Category: HP

The day the systems administrators was eliminated from the Earth… fact or fiction?

As software becomes more complex and demands scalability of the cloud, IT’s mechanics of today, the systems administrator, will disappear. Tomorrow’s systems administrator will be entirely unlike anything we have today.

For as long as there have been computer systems, there has always been a group of individuals managing them and monitoring them named system administrators. These individuals were the glue of data centers,  responsible for provisioning and managing systems. From the monolithic platforms of the old ages to todays mixed bag approach of hardware, storage, operating systems, middleware, and software.

The typical System Administrator usually possessed super human diagnostic skills and repair capabilities to keep a complex mix of various disparate systems humming along happily. The best system administrators have always been the “Full Stack” individuals who were armed with all skills needed to keep systems up and running but these individuals were few and far between.

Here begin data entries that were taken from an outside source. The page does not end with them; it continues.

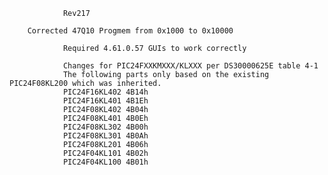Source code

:                 Rev217

		Corrected 47Q10 Progmem from 0x1000 to 0x10000	

                Required 4.61.0.57 GUIs to work correctly

                Changes for PIC24FXXKMXXX/KLXXX per DS30000625E table 4-1
                The following parts only based on the existing PIC24F08KL200 which was inherited.
                PIC24F16KL402 4B14h
                PIC24F16KL401 4B1Eh
                PIC24F08KL402 4B04h
                PIC24F08KL401 4B0Eh
                PIC24F08KL302 4B00h
                PIC24F08KL301 4B0Ah
                PIC24F08KL201 4B06h
                PIC24F04KL101 4B02h
                PIC24F04KL100 4B01h
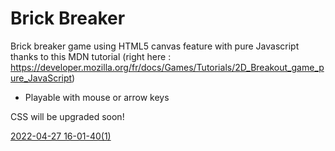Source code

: # Brick Breaker

Brick breaker game using HTML5 canvas feature with pure Javascript thanks to this MDN tutorial (right here : https://developer.mozilla.org/fr/docs/Games/Tutorials/2D_Breakout_game_pure_JavaScript)

- Playable with mouse or arrow keys

CSS will be upgraded soon!

[2022-04-27 16-01-40(1)](https://user-images.githubusercontent.com/97042301/169243920-81b462c0-e2c5-4f05-8a75-a8c153128f21.gif)

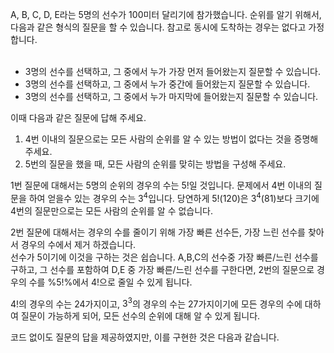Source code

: A, B, C, D, E라는 5명의 선수가 100미터 달리기에 참가했습니다. 순위를 알기 위해서, 다음과 같은 형식의 질문을 할 수 있습니다. 참고로 동시에 도착하는 경우는 없다고 가정합니다.<br><br>
- 3명의 선수를 선택하고, 그 중에서 누가 가장 먼저 들어왔는지 질문할 수 있습니다.
- 3명의 선수를 선택하고, 그 중에서 누가 중간에 들어왔는지 질문할 수 있습니다.
- 3명의 선수를 선택하고, 그 중에서 누가 마지막에 들어왔는지 질문할 수 있습니다.

이때 다음과 같은 질문에 답해 주세요.
1. 4번 이내의 질문으로는 모든 사람의 순위를 알 수 있는 방법이 없다는 것을 증명해 주세요.
2. 5번의 질문을 했을 때, 모든 사람의 순위를 맞히는 방법을 구성해 주세요.



1번 질문에 대해서는 5명의 순위의 경우의 수는 $5!$일 것입니다. 문제에서 4번 이내의 질문을 하여 얻을수 있는 경우의 수는 $3^4$입니다. 당연하게 $5!$(120)은 $3^4$(81)보다 크기에 4번의 질문만으로는 모든 사람의 순위를 알 수 없습니다.

2번 질문에 대해서는 경우의 수를 줄이기 위해 가장 빠른 선수든, 가장 느린 선수를 찾아서 경우의 수에서 제거 하겠습니다.<br> 선수가 5이기에 이것을 구하는 것은 쉽습니다. A,B,C의 선수중 가장 빠른/느린 선수를 구하고, 그 선수를 포함하여 D,E 중 가장 빠른/느린 선수를 구한다면, 2번의 질문으로 경우의 수를 %5!%에서 $4!$으로 줄일 수 있게 됩니다.<br>

$4!$의 경우의 수는 24가지이고, $3^3$의 경우의 수는 27가지이기에 모든 경우의 수에 대하여 질문이 가능하게 되어, 모든 선수의 순위에 대해 알 수 있게 됩니다.

코드 없이도 질문의 답을 제공하였지만, 이를 구현한 것은 다음과 같습니다.
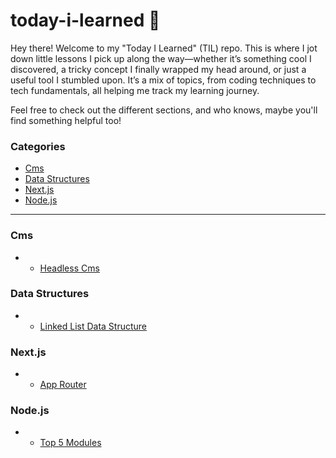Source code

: # today-i-learned 📝

Hey there! Welcome to my "Today I Learned" (TIL) repo. This is where I jot down little lessons I pick up along the way—whether it’s something cool I discovered, a tricky concept I finally wrapped my head around, or just a useful tool I stumbled upon. It’s a mix of topics, from coding techniques to tech fundamentals, all helping me track my learning journey.

Feel free to check out the different sections, and who knows, maybe you'll find something helpful too!

### Categories
* [Cms](/cms)
* [Data Structures](/data-structures)
* [Next.js](/next.js)
* [Node.js](/node.js)
---

### Cms

- * [Headless Cms](/cms/headless-cms.md)

### Data Structures

- * [Linked List Data Structure](/data-structures/linked-list-data-structure.md)

### Next.js

- * [App Router](/next.js/app-router.md)

### Node.js

- * [Top 5 Modules](/node.js/top-5-modules.md)

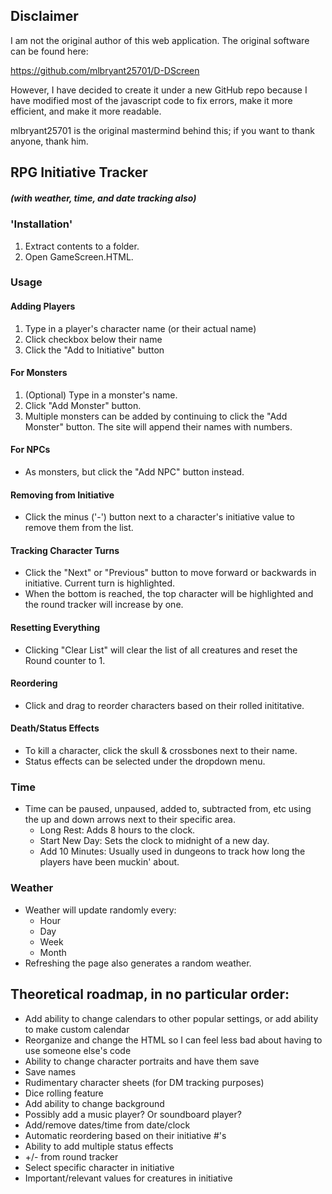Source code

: ## Disclaimer

I am not the original author of this web application. The original software can be found here:

https://github.com/mlbryant25701/D-DScreen

However, I have decided to create it under a new GitHub repo because I have modified most of the javascript code to fix errors, make it more efficient, and make it more readable. 

mlbryant25701 is the original mastermind behind this; if you want to thank anyone, thank him.

## RPG Initiative Tracker
##### (with weather, time, and date tracking also)
### 'Installation'
1. Extract contents to a folder.
2. Open GameScreen.HTML.

### Usage

#### Adding Players

1. Type in a player's character name (or their actual name)
2. Click checkbox below their name
3. Click the "Add to Initiative" button

#### For Monsters
1. (Optional) Type in a monster's name.
2. Click "Add Monster" button.
3. Multiple monsters can be added by continuing to click the "Add Monster" button. The site will append their names with numbers.

#### For NPCs
* As monsters, but click the "Add NPC" button instead.

#### Removing from Initiative
* Click the minus ('-') button next to a character's initiative value to remove them from the list.

#### Tracking Character Turns
* Click the "Next" or "Previous" button to move forward or backwards in initiative. Current turn is highlighted.
* When the bottom is reached, the top character will be highlighted and the round tracker will increase by one.

#### Resetting Everything
* Clicking "Clear List" will clear the list of all creatures and reset the Round counter to 1. 

#### Reordering
*  Click and drag to reorder characters based on their rolled inititative.

#### Death/Status Effects
* To kill a character, click the skull & crossbones next to their name.
* Status effects can be selected under the dropdown menu.

### Time
* Time can be paused, unpaused, added to, subtracted from, etc using the up and down arrows next to their specific area.
  * Long Rest: Adds 8 hours to the clock.
  * Start New Day: Sets the clock to midnight of a new day.
  * Add 10 Minutes: Usually used in dungeons to track how long the players have been muckin' about.

### Weather
* Weather will update randomly every:
  * Hour
  * Day
  * Week
  * Month
* Refreshing the page also generates a random weather.


## Theoretical roadmap, in no particular order:

* Add ability to change calendars to other popular settings, or add ability to make custom calendar
* Reorganize and change the HTML so I can feel less bad about having to use someone else's code
* Ability to change character portraits and have them save
* Save names
* Rudimentary character sheets (for DM tracking purposes)
* Dice rolling feature
* Add ability to change background
* Possibly add a music player? Or soundboard player?
* Add/remove dates/time from date/clock
* Automatic reordering based on their initiative #'s
* Ability to add multiple status effects
* +/- from round tracker
* Select specific character in initiative
* Important/relevant values for creatures in initiative
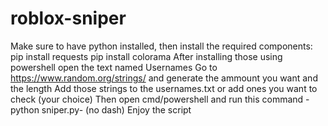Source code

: # roblox-sniper
Make sure to have python installed, then install the required components:
pip install requests
pip install colorama
After installing those using powershell open the text named Usernames
Go to https://www.random.org/strings/ and generate the ammount you want and the length
Add those strings to the usernames.txt or add ones you want to check (your choice)
Then open cmd/powershell and run this command -python sniper.py- (no dash)
Enjoy the script
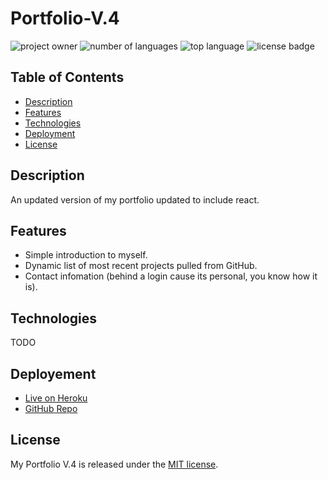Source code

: # Portfolio-V.4

![project owner](https://img.shields.io/badge/owner-Connerjm-blueviolet)
![number of languages](https://img.shields.io/github/languages/count/connerjm/portfolio-v.4)
![top language](https://img.shields.io/github/languages/top/connerjm/portfolio-v.4)
![license badge](https://img.shields.io/github/license/connerjm/portfolio-v.4)

## Table of Contents

- [Description](#description)
- [Features](#features)
- [Technologies](#technologies)
- [Deployment](#deployment)
- [License](#license)

## Description

An updated version of my portfolio updated to include react.

## Features

- Simple introduction to myself.
- Dynamic list of most recent projects pulled from GitHub.
- Contact infomation (behind a login cause its personal, you know how it is).

## Technologies

TODO

## Deployement

- [Live on Heroku](https://conners-portfolio-v4.herokuapp.com/)
- [GitHub Repo](https://github.com/Connerjm/Portfolio-V.4)

## License

My Portfolio V.4 is released under the [MIT license](https://www.opensource.org/licenses/mit).
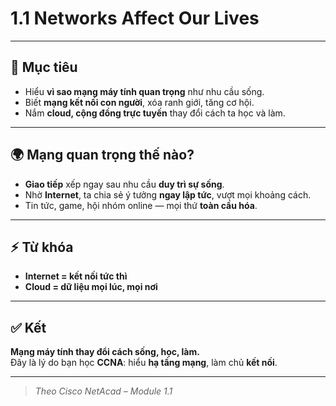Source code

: # 1.1 Networks Affect Our Lives

---

## 🎯 Mục tiêu

- Hiểu **vì sao mạng máy tính quan trọng** như nhu cầu sống.
- Biết **mạng kết nối con người**, xóa ranh giới, tăng cơ hội.
- Nắm **cloud, cộng đồng trực tuyến** thay đổi cách ta học và làm.

---

## 🌍 Mạng quan trọng thế nào?

- **Giao tiếp** xếp ngay sau nhu cầu **duy trì sự sống**.
- Nhờ **Internet**, ta chia sẻ ý tưởng **ngay lập tức**, vượt mọi khoảng cách.
- Tin tức, game, hội nhóm online — mọi thứ **toàn cầu hóa**.

---

## ⚡ Từ khóa

- **Internet = kết nối tức thì**
- **Cloud = dữ liệu mọi lúc, mọi nơi**

---

## ✅ Kết

**Mạng máy tính thay đổi cách sống, học, làm.**  
Đây là lý do bạn học **CCNA**: hiểu **hạ tầng mạng**, làm chủ **kết nối**.

---

> *Theo Cisco NetAcad – Module 1.1*
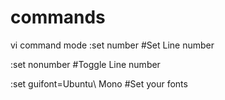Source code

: # commands

vi command mode
:set number  #Set Line number

:set nonumber #Toggle Line number

:set guifont=Ubuntu\ Mono #Set your fonts

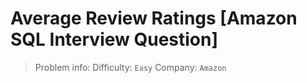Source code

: # Average Review Ratings [Amazon SQL Interview Question]

> Problem info:
> Difficulty: `Easy`
> Company: `Amazon`

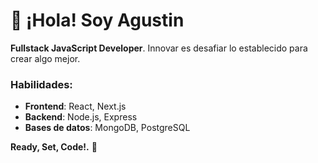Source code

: # 👋 ¡Hola! Soy Agustin

**Fullstack JavaScript Developer**. Innovar es desafiar lo establecido para crear algo mejor.

### Habilidades:
- **Frontend**: React, Next.js
- **Backend**: Node.js, Express
- **Bases de datos**: MongoDB, PostgreSQL

**Ready, Set, Code!.** 🚀
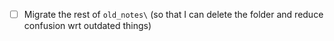 - [ ] Migrate the rest of `old_notes\` (so that I can delete the folder and reduce confusion wrt outdated things)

Data centers have become more complex over the past decade as systems have been broken down, deconstructed into functional components and segregated into groupings. Storage has been migrated to centralized blocks like a SAN and NAS thus inevitably forcing personnel to become specialized in specific tasks and skills.

Over the years, this same trend has happened with Systems Infrastructure Engineers/Administrators, Network Engineers/Administrators and Application Engineers/Administrators.

Everywhere you look intelligence is being built directly into products.I was browsing the aisle at Lowe’s this past weekend and noted that clothes washers, dryers, and refrigerators are now being shipped equipped with WIFI and NFC to assist with troubleshooting problems, collecting error logs and opening problem service tickets. No longer do we need to pour over those thousand pages long manuals looking for error code EC2F to tell us that the water filter has failed, the software can do it for us! Thus is has become immediately apparent that if tech such as this has made its way into low-level basic consumer items things must be changing even more rapidly at the top.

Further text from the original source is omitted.